At this point the metrics server is up and running: However, we are getting an error since it’s not able to talk to the Kubelet on the worker nodes to get metrics as you can see below.

$kubectl top no
error: metrics not available yet

$kubectl get pods -n kube-system
metrics-server-6456bffb67-d5vrq                         1/1     Running   0          20s

The Metrics server is running but we are not able to retrieve metrics from the cluster. To Solve this for the version of Kubernetes deployed with KOPS, we need to make  2 changes:

Change 1:

Need to configure metrics server to allow unsecured tls connection. This is good enough for now but you may investigate how to make metrics server work with tls.

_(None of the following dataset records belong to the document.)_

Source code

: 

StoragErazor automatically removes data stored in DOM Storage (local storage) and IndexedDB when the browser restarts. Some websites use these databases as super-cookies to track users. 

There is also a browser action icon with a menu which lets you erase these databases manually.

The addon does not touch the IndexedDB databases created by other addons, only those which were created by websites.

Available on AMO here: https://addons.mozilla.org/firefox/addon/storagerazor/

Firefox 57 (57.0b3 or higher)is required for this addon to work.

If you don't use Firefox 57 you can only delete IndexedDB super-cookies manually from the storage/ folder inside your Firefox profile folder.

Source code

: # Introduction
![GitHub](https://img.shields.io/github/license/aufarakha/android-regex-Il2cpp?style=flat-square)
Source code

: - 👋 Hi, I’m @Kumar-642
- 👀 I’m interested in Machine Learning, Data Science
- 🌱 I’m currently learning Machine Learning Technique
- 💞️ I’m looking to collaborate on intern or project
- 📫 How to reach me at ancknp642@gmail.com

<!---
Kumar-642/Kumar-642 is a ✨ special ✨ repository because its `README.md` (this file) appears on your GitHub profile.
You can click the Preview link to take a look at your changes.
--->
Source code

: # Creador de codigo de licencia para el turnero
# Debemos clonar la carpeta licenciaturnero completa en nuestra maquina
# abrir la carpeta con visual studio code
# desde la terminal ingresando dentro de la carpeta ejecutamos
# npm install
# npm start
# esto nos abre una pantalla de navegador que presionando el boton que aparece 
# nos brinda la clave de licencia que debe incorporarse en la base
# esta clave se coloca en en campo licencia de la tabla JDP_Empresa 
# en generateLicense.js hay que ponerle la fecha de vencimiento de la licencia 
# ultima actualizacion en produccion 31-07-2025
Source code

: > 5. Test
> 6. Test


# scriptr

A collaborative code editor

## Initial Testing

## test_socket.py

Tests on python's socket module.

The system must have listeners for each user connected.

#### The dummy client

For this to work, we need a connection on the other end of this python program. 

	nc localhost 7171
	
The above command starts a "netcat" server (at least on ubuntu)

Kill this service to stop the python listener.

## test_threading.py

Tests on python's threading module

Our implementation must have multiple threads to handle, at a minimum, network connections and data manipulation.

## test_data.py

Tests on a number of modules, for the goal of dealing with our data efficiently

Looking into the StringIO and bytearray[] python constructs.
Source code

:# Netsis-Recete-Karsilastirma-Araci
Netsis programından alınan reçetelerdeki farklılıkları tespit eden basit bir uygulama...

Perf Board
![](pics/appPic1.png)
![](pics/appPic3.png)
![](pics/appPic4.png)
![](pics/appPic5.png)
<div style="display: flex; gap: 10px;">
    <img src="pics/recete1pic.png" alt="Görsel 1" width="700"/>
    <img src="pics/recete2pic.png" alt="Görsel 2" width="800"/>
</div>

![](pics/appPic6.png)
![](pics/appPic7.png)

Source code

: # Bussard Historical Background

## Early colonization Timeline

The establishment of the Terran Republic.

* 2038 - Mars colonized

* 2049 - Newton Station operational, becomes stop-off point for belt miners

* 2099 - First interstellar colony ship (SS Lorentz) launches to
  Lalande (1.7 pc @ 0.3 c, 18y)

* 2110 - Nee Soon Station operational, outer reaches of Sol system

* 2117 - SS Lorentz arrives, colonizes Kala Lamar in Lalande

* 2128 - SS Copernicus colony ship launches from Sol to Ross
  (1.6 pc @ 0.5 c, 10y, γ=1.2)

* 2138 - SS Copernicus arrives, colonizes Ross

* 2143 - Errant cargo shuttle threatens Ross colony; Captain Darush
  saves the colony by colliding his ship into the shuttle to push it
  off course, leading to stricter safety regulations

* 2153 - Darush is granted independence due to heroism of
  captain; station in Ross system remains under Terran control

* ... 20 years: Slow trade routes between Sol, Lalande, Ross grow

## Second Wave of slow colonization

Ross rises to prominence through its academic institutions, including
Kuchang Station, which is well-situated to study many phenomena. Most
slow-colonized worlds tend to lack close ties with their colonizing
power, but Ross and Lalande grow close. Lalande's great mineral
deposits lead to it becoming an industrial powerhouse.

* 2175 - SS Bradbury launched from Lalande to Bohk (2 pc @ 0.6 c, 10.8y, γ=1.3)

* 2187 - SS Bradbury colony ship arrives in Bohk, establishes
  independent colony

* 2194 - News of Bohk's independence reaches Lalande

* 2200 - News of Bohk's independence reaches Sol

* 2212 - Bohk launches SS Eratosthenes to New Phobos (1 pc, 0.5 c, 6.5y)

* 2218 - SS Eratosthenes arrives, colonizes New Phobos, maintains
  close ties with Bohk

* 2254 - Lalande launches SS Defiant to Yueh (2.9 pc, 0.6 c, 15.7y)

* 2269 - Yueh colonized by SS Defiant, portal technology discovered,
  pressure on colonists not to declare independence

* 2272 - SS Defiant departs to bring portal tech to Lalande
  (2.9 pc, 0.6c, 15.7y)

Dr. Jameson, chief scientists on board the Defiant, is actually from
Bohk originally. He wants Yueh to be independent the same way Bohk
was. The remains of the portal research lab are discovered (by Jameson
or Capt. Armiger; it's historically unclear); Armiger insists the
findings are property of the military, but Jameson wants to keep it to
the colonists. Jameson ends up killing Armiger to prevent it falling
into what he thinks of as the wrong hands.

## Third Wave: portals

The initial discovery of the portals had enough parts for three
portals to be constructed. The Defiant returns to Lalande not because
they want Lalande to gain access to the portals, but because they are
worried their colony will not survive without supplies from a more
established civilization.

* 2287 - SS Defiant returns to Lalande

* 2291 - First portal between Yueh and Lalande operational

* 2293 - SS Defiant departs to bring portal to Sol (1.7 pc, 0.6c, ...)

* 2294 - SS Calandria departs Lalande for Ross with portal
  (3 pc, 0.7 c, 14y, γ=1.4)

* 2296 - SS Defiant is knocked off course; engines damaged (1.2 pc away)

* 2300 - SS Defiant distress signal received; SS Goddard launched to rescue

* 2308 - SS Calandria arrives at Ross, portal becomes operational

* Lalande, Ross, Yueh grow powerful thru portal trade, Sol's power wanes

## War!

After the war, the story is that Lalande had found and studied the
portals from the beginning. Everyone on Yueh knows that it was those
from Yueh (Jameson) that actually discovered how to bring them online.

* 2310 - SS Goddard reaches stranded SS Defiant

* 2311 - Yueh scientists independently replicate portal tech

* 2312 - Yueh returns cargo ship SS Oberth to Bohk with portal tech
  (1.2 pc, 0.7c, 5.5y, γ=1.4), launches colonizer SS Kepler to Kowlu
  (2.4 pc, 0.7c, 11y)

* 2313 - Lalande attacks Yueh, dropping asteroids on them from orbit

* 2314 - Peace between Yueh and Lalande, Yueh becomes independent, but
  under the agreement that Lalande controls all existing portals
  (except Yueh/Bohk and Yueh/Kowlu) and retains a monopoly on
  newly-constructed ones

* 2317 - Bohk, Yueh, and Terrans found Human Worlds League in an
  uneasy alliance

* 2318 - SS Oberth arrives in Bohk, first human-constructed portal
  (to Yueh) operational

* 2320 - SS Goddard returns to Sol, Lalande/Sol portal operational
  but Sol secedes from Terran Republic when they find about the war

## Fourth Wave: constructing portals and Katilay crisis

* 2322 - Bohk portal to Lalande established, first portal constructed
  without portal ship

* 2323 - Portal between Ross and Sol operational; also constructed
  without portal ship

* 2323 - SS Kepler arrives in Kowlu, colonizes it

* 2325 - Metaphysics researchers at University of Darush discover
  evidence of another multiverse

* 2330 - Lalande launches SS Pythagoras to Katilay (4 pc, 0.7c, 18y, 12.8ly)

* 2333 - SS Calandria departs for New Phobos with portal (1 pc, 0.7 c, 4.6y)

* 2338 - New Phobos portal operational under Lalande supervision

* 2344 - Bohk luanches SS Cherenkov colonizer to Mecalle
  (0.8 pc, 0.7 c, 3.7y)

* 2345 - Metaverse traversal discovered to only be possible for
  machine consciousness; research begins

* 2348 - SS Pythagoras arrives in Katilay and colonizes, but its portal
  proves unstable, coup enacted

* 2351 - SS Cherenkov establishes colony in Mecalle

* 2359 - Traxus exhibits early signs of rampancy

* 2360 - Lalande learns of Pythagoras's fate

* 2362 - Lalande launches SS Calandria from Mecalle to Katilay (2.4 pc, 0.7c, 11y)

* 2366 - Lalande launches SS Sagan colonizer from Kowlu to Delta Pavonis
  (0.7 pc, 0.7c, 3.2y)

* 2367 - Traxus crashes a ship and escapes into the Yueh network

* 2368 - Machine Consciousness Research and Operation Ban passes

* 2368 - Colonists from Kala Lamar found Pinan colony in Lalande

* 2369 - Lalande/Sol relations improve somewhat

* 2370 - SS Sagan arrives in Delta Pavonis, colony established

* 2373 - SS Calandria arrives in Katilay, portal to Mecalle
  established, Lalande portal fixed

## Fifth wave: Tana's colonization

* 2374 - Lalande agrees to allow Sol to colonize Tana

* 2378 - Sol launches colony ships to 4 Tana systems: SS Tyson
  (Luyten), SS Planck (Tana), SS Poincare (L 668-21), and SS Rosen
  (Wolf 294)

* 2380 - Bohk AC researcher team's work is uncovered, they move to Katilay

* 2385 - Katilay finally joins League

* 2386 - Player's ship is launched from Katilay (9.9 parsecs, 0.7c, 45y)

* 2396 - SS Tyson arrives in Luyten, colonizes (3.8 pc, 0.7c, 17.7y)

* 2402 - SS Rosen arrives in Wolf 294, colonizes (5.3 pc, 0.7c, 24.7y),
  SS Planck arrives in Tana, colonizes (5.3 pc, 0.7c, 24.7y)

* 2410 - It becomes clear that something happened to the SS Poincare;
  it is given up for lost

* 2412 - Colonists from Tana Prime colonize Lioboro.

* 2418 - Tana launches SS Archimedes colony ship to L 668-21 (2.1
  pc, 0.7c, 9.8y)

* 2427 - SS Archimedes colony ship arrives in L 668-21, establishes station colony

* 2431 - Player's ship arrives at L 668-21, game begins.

$cd /home/ec2-user/metrics-server/deploy/1.8+/

Edit metrics-server-deployment.yaml  to have the containers  section look like this:

 containers:
      - name: metrics-server
        image: k8s.gcr.io/metrics-server-amd64:v0.3.4
        imagePullPolicy: Always
        command:
        - /metrics-server
        - --kubelet-insecure-tls
        - --kubelet-preferred-address-types=InternalIP

Then delete and recreate the metrics-server

$kubectl delete -f metrics-server-deployment.yaml 
$kubectl create -f metrics-server-deployment.yaml

Change 2:

Makes changes to the Kubernetes cluster. Since we deployed with KOPS utility we will make the changes with KOPS.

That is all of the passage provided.